海外勤務の会社員に対する社会保険の取り扱い

グローバル時代などと言われるようになり、海外出張や転職などで、日本国外で仕事をする人も増えてきています。

ところで、外国で働くようになったら、今の社会保険はどうなってしまうのでしょうか?
この点については、ファイナンシャルプランナーの資格試験ではほとんど出題がされません。
この質問に答えられるようになるためには、追加で学習が必要です。

下記に、海外勤務時の社会保険について、簡単にまとめています。より細かい点についてもっと知りたい場合には、専門書や関連サイトなどでも学習してみてください。

健康保険

転勤や出向などで、国内の会社と雇用維持関係が継続している場合、原則として海外勤務時も健康保険は適用されます。
ただし海外でかかった医療費は3割負担にはならず、医療費はいったん全額を支払わなければなりません。後日、事業主を経由して還付を受けるという手続きになります。還付を受けられる金額は、国内で同様の医療を受けたとしてそれにかかる点数から算出された医療費の7割です。すなわち国内医療費の3割の自己負担を差し引いた金額が還付されます。したがって、医療費の高い国で医療を受けた場合、国内で受けた時より自己負担額は高くなる場合があるので注意が必要です。

一方、賃金が雇用元の国内会社から支払われず、出向先の外国企業から全額支払われる場合は、健康保険は適用されません。転籍や転職などで海外の会社と雇用関係を結んだ場合も、健康保険は適用されません。
この場合、その国で公的な医療保険制度があれば、それに加入することもあります(国ごとに制度が異なります)。
注意点としては、日本の健康保険が適用されなくなるため、健康保険の被扶養者への対策が必要になります。被扶養者であった人は、任意継続被保険者制度を利用して被扶養者を継続するか、改めて国民健康保険に加入する必要があります。

厚生年金保険

転勤や出向などで、国内の会社と雇用維持関係が継続している場合、原則として海外勤務時も厚生年金保険の被保険者となります。この場合、国内の会社から支払われる賃金を標準報酬月額として扱います。そのため、国内会社から支払われる賃金が少なく、転勤先の海外の会社から多くの賃金が支払われる場合、支払う年金保険料は少なくなりますが、将来受け取る厚生年金の受給額も少なくなります。

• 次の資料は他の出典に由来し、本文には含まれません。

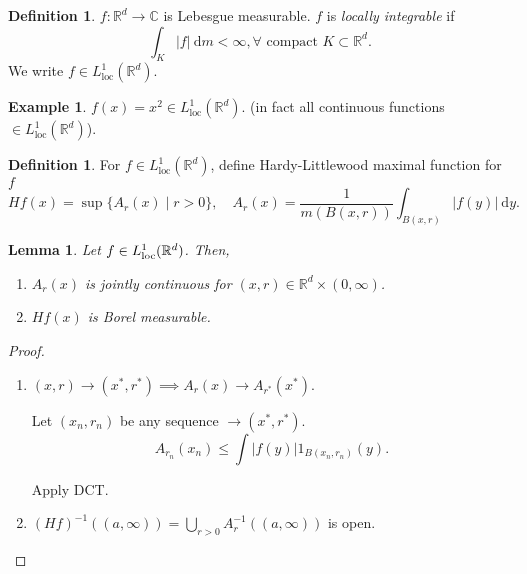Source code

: \documentclass{report}
\newcommand{\R}{\mathbb{R}}
\newcommand{\C}{\mathbb{C}}
\newcommand{\df}{\ \mathrm{d}}
\newtheorem{lemma}[theorem]{Lemma}
\theoremstyle{definition}
\newtheorem{definition}[theorem]{Definition}
\newtheorem{example}[theorem]{Example}
\theoremstyle{remark}
\newcommand{\fnl}{\parbox[t]{0\linewidth}{}}
\begin{document}
\begin{definition}
	$f: \R^d \to \C$ is Lebesgue measurable. $f$ is \emph{locally integrable} if 
	\[
		\int_K |f| \df m < \infty, \forall \text{ compact }	 K \subset \R^d.
	\]
	We write $f \in L^1_{\text{loc}}(\R^d)$.
\end{definition}
\begin{example}
	$f(x) = x^2 \in L^1_{\text{loc}}(\R^d)$. (in fact all continuous functions $\in L^1_{\text{loc}}(\R^d)$).
\end{example}
\begin{definition}
	For $f \in L^1_{\text{loc}}(\R^d)$, define Hardy-Littlewood maximal function for $f$
	\[ Hf(x) = \sup \{A_r(x) \mid r > 0\}, \quad A_r(x) = \frac{1}{m(B(x, r))} \int_{B(x, r)}|f(y)| \df y.\]
\end{definition}
\begin{lemma}
	Let $f \in L^1_{\textup{loc}}(\R^d)$. Then, \begin{enumerate}
		\item $A_r(x)$ is jointly continuous for $(x, r) \in \R^d \times (0, \infty)$.
		\item $Hf(x)$ is Borel measurable.
	\end{enumerate}
\end{lemma}
\begin{proof} \fnl
	\begin{enumerate}
		\item $(x, r) \to (x^*, r^*) \implies A_r(x) \to A_{r^*}(x^*)$.

		Let $(x_n, r_n)$ be any sequence $\to (x^*, r^*)$.
		\[ A_{r_n}(x_n) \leq \int |f(y)| 1_{B(x_n, r_n)}(y).\]

		Apply DCT.

		\item $\displaystyle (Hf)^{-1}((a, \infty)) = \bigcup_{r > 0}A_r^{-1}((a, \infty))$ is open. \qedhere
	\end{enumerate}
\end{proof}
\end{document}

一方、賃金が雇用元の国内会社から支払われず、出向先から全額支払われる場合は、厚生年金保険の資格を喪失します。転籍や転職などで海外の会社と雇用関係を結んだ場合も、資格を喪失します。
資格を喪失した場合は、国民年金の第2号被保険者とはならなくなります。
その配偶者が国民年金の第3号被保険者であれば、第1号被保険者となり保険料負担が発生します。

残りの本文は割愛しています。